For some students, that's already the reality. When you have to rely on financial aids and scholarships to go to college, you behave more carefully. When you have less, you worry more.
While some students might not care of they get charged with a misdemeanor crime, such as underage possession of alcohol, these offenses are placed on their records and may affect them later on. These offenses also require a lengthy legal process before they can be expunged.
We all take those risks, but when we have a sense of entitlement and think that we were meant to have this experience and it can't be taken away, we behave more recklessly. We ignore the fact that consequences matter.

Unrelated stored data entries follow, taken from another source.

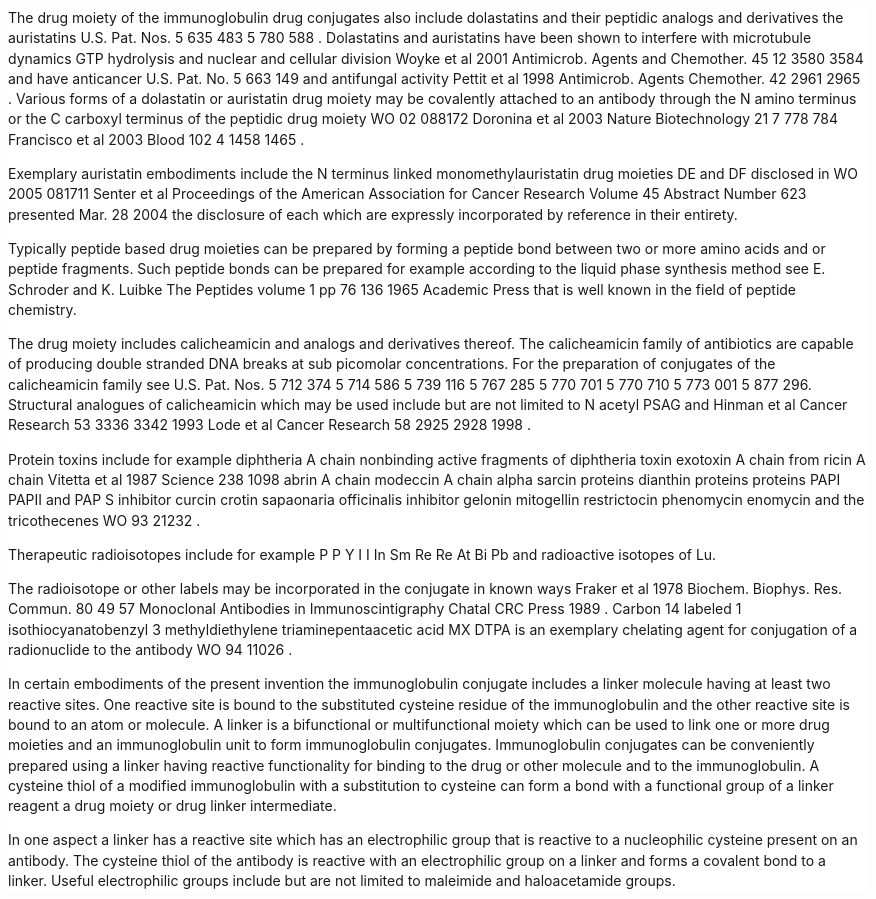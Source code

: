 The drug moiety of the immunoglobulin drug conjugates also include dolastatins and their peptidic analogs and derivatives the auristatins U.S. Pat. Nos. 5 635 483 5 780 588 . Dolastatins and auristatins have been shown to interfere with microtubule dynamics GTP hydrolysis and nuclear and cellular division Woyke et al 2001 Antimicrob. Agents and Chemother. 45 12 3580 3584 and have anticancer U.S. Pat. No. 5 663 149 and antifungal activity Pettit et al 1998 Antimicrob. Agents Chemother. 42 2961 2965 . Various forms of a dolastatin or auristatin drug moiety may be covalently attached to an antibody through the N amino terminus or the C carboxyl terminus of the peptidic drug moiety WO 02 088172 Doronina et al 2003 Nature Biotechnology 21 7 778 784 Francisco et al 2003 Blood 102 4 1458 1465 .

Exemplary auristatin embodiments include the N terminus linked monomethylauristatin drug moieties DE and DF disclosed in WO 2005 081711 Senter et al Proceedings of the American Association for Cancer Research Volume 45 Abstract Number 623 presented Mar. 28 2004 the disclosure of each which are expressly incorporated by reference in their entirety.

Typically peptide based drug moieties can be prepared by forming a peptide bond between two or more amino acids and or peptide fragments. Such peptide bonds can be prepared for example according to the liquid phase synthesis method see E. Schroder and K. Luibke The Peptides volume 1 pp 76 136 1965 Academic Press that is well known in the field of peptide chemistry.

The drug moiety includes calicheamicin and analogs and derivatives thereof. The calicheamicin family of antibiotics are capable of producing double stranded DNA breaks at sub picomolar concentrations. For the preparation of conjugates of the calicheamicin family see U.S. Pat. Nos. 5 712 374 5 714 586 5 739 116 5 767 285 5 770 701 5 770 710 5 773 001 5 877 296. Structural analogues of calicheamicin which may be used include but are not limited to N acetyl PSAG and Hinman et al Cancer Research 53 3336 3342 1993 Lode et al Cancer Research 58 2925 2928 1998 .

Protein toxins include for example diphtheria A chain nonbinding active fragments of diphtheria toxin exotoxin A chain from ricin A chain Vitetta et al 1987 Science 238 1098 abrin A chain modeccin A chain alpha sarcin proteins dianthin proteins proteins PAPI PAPII and PAP S inhibitor curcin crotin sapaonaria officinalis inhibitor gelonin mitogellin restrictocin phenomycin enomycin and the tricothecenes WO 93 21232 .

Therapeutic radioisotopes include for example P P Y I I In Sm Re Re At Bi Pb and radioactive isotopes of Lu.

The radioisotope or other labels may be incorporated in the conjugate in known ways Fraker et al 1978 Biochem. Biophys. Res. Commun. 80 49 57 Monoclonal Antibodies in Immunoscintigraphy Chatal CRC Press 1989 . Carbon 14 labeled 1 isothiocyanatobenzyl 3 methyldiethylene triaminepentaacetic acid MX DTPA is an exemplary chelating agent for conjugation of a radionuclide to the antibody WO 94 11026 .

In certain embodiments of the present invention the immunoglobulin conjugate includes a linker molecule having at least two reactive sites. One reactive site is bound to the substituted cysteine residue of the immunoglobulin and the other reactive site is bound to an atom or molecule. A linker is a bifunctional or multifunctional moiety which can be used to link one or more drug moieties and an immunoglobulin unit to form immunoglobulin conjugates. Immunoglobulin conjugates can be conveniently prepared using a linker having reactive functionality for binding to the drug or other molecule and to the immunoglobulin. A cysteine thiol of a modified immunoglobulin with a substitution to cysteine can form a bond with a functional group of a linker reagent a drug moiety or drug linker intermediate.

In one aspect a linker has a reactive site which has an electrophilic group that is reactive to a nucleophilic cysteine present on an antibody. The cysteine thiol of the antibody is reactive with an electrophilic group on a linker and forms a covalent bond to a linker. Useful electrophilic groups include but are not limited to maleimide and haloacetamide groups.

If we weren't in college , we'd take our actions more seriously. Any misdemeanor would be on our record and our employers would be able to see them. We could be denied a job because of them.
In Oxford, a sense of entitlement mixes with the invincible mentality of most people our age who believe, we're not who's going to get in trouble. And if we do, daddy will make it go away.
Oxford is safe. Getting blacked out at the bars and stumbling your way home isn't the worst thing you can do here. You'll probably wake up the next morning with nothing but a bad hangover and residual embarrassment.
In the "real world," it's not going to have as nice of an ending.
Just because this town we live in let's us pretend we're not in the real world doesn't mean we aren't.
Money isn't something that was inherently bad. Privilege isn't something that's inherently bad. But when you don't acknowledge your privilege, it is dangerous.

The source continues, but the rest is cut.